___ THE DATA ___

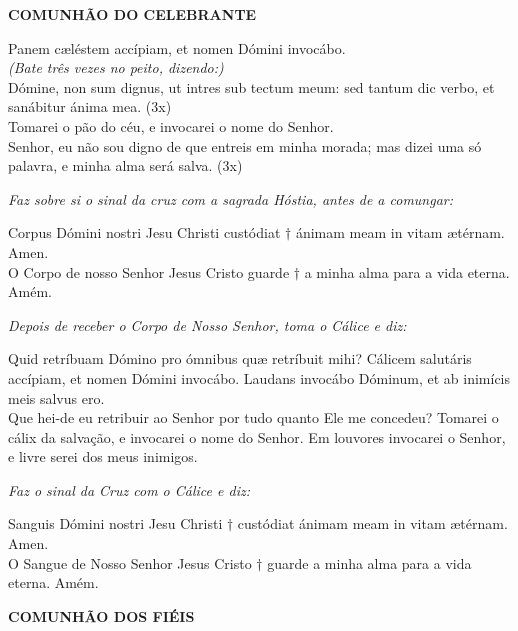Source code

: \begin{center}
	\textbf{COMUNHÃO DO CELEBRANTE}
\end{center}
\begin{multicols}{2}
	\noindent Panem cæléstem accípiam, et nomen Dómini invocábo.
	\\ \textit{(Bate três vezes no peito, dizendo:)}
	\\ Dómine, non sum dignus, ut intres sub tectum meum: sed tantum dic verbo, et sanábitur ánima mea. (3x)  
	\\Tomarei o pão do céu, e invocarei o nome do Senhor.
	\\ Senhor, eu não sou digno de que entreis em minha morada; mas dizei uma só palavra, e minha alma será salva. (3x)
\end{multicols}
\begin{flushleft}
	\textit{Faz sobre si o sinal da cruz com a sagrada Hóstia, antes de a comungar:}
\end{flushleft}
\begin{multicols}{2}
	\noindent Corpus Dómini nostri Jesu Christi custódiat $ \dag$ ánimam meam in vitam ætérnam. Amen. 
	\\O Corpo de nosso Senhor Jesus Cristo guarde $ \dag$ a minha alma para a vida eterna. Amém. 
\end{multicols}
\begin{flushleft}
	\textit{Depois de receber o Corpo de Nosso Senhor, toma o Cálice e diz:}
\end{flushleft}
\begin{multicols}{2}
	\noindent Quid retríbuam Dómino pro ómnibus quæ retríbuit mihi? Cálicem salutáris accípiam, et nomen Dómini invocábo. Laudans invocábo Dóminum, et ab inimícis meis salvus ero. 
	\\ Que hei-de eu retribuir ao Senhor por tudo quanto Ele me concedeu? Tomarei o cálix da salvação, e invocarei o nome do Senhor. Em louvores invocarei o Senhor, e livre serei dos meus inimigos.	
\end{multicols}
\begin{flushleft}
	\textit{
		Faz o sinal da Cruz com o Cálice e diz:}
\end{flushleft}
\begin{multicols}{2}
	\noindent Sanguis Dómini nostri Jesu Christi $ \dag$ custódiat ánimam meam in vitam ætérnam. Amen. 
	\\ O Sangue de Nosso Senhor Jesus Cristo $ \dag$ guarde a minha alma para a vida eterna. Amém.	
\end{multicols}
\begin{center}
	\textbf{COMUNHÃO DOS FIÉIS}
\end{center}
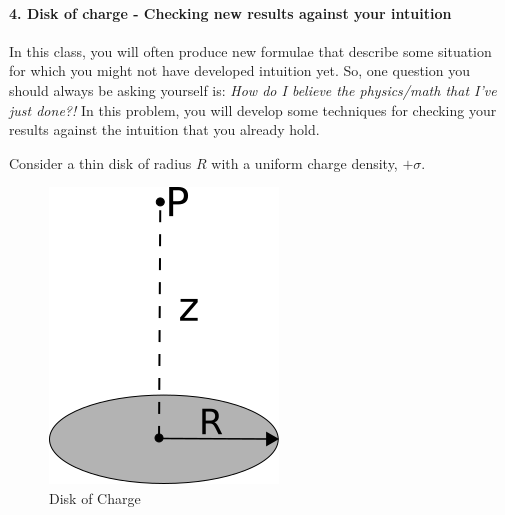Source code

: \documentclass[11pt]{article}
\begin{document}
\paragraph{4. Disk of charge - Checking new results against your
intuition}\label{disk-of-charge---checking-new-results-against-your-intuition}

In this class, you will often produce new formulae that describe some
situation for which you might not have developed intuition yet. So, one
question you should always be asking yourself is: \emph{How do I believe
the physics/math that I've just done?!} In this problem, you will
develop some techniques for checking your results against the intuition
that you already hold.

Consider a thin disk of radius \(R\) with a uniform charge density,
\(+\sigma\).

\begin{figure}[htbp]
\centering
\includegraphics{./images/hw2/disk_of_charge.png}
\caption{Disk of Charge}
\end{figure}
\end{document}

___

## WORK TO COMPLETE
Exact copies of all the entries are needed; output them without the pictures.

## EXPECTED OUTPUT
Source code

: \begin{center}
	\textbf{COMUNHÃO DO CELEBRANTE}
\end{center}
\begin{multicols}{2}
	\noindent Panem cæléstem accípiam, et nomen Dómini invocábo.
	\\ \textit{(Bate três vezes no peito, dizendo:)}
	\\ Dómine, non sum dignus, ut intres sub tectum meum: sed tantum dic verbo, et sanábitur ánima mea. (3x)  
	\\Tomarei o pão do céu, e invocarei o nome do Senhor.
	\\ Senhor, eu não sou digno de que entreis em minha morada; mas dizei uma só palavra, e minha alma será salva. (3x)
\end{multicols}
\begin{flushleft}
	\textit{Faz sobre si o sinal da cruz com a sagrada Hóstia, antes de a comungar:}
\end{flushleft}
\begin{multicols}{2}
	\noindent Corpus Dómini nostri Jesu Christi custódiat $ \dag$ ánimam meam in vitam ætérnam. Amen. 
	\\O Corpo de nosso Senhor Jesus Cristo guarde $ \dag$ a minha alma para a vida eterna. Amém. 
\end{multicols}
\begin{flushleft}
	\textit{Depois de receber o Corpo de Nosso Senhor, toma o Cálice e diz:}
\end{flushleft}
\begin{multicols}{2}
	\noindent Quid retríbuam Dómino pro ómnibus quæ retríbuit mihi? Cálicem salutáris accípiam, et nomen Dómini invocábo. Laudans invocábo Dóminum, et ab inimícis meis salvus ero. 
	\\ Que hei-de eu retribuir ao Senhor por tudo quanto Ele me concedeu? Tomarei o cálix da salvação, e invocarei o nome do Senhor. Em louvores invocarei o Senhor, e livre serei dos meus inimigos.	
\end{multicols}
\begin{flushleft}
	\textit{
		Faz o sinal da Cruz com o Cálice e diz:}
\end{flushleft}
\begin{multicols}{2}
	\noindent Sanguis Dómini nostri Jesu Christi $ \dag$ custódiat ánimam meam in vitam ætérnam. Amen. 
	\\ O Sangue de Nosso Senhor Jesus Cristo $ \dag$ guarde a minha alma para a vida eterna. Amém.	
\end{multicols}
\begin{center}
	\textbf{COMUNHÃO DOS FIÉIS}
\end{center}
Source code

: \documentclass[11pt]{article}
\begin{document}
\paragraph{4. Disk of charge - Checking new results against your
intuition}\label{disk-of-charge---checking-new-results-against-your-intuition}

In this class, you will often produce new formulae that describe some
situation for which you might not have developed intuition yet. So, one
question you should always be asking yourself is: \emph{How do I believe
the physics/math that I've just done?!} In this problem, you will
develop some techniques for checking your results against the intuition
that you already hold.

Consider a thin disk of radius \(R\) with a uniform charge density,
\(+\sigma\).

\begin{figure}[htbp]
\centering
\includegraphics{./images/hw2/disk_of_charge.png}
\caption{Disk of Charge}
\end{figure}
\end{document}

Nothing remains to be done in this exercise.